All lines of the records below that contain the word "true" must be listed.

> TASK INPUTS:
*** Block opens ***
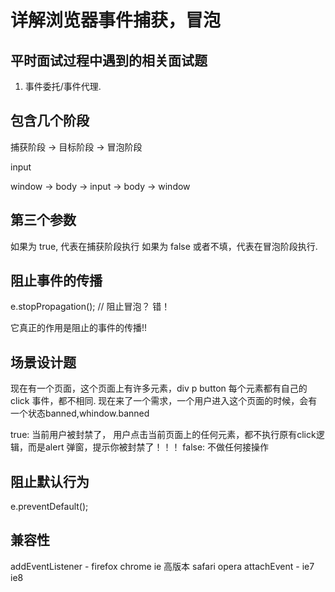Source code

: # 详解浏览器事件捕获，冒泡

## 平时面试过程中遇到的相关面试题

1. 事件委托/事件代理.

## 包含几个阶段


捕获阶段 -> 目标阶段 -> 冒泡阶段

input

window -> body -> input -> body -> window


## 第三个参数

如果为 true, 代表在捕获阶段执行
如果为 false 或者不填，代表在冒泡阶段执行.

## 阻止事件的传播

e.stopPropagation(); // 阻止冒泡？ 错！

它真正的作用是阻止的事件的传播!!

## 场景设计题

现在有一个页面，这个页面上有许多元素，div p button 
每个元素都有自己的click 事件，都不相同.
现在来了一个需求，一个用户进入这个页面的时候，会有一个状态banned,whindow.banned

true: 当前用户被封禁了， 用户点击当前页面上的任何元素，都不执行原有click逻辑，而是alert 弹窗，提示你被封禁了！！！
false: 不做任何接操作


## 阻止默认行为

e.preventDefault();

## 兼容性

addEventListener - firefox chrome ie 高版本 safari opera
attachEvent - ie7 ie8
*** Block closes ***
> PROBLEM SOLUTION:
如果为 true, 代表在捕获阶段执行
true: 当前用户被封禁了， 用户点击当前页面上的任何元素，都不执行原有click逻辑，而是alert 弹窗，提示你被封禁了！！！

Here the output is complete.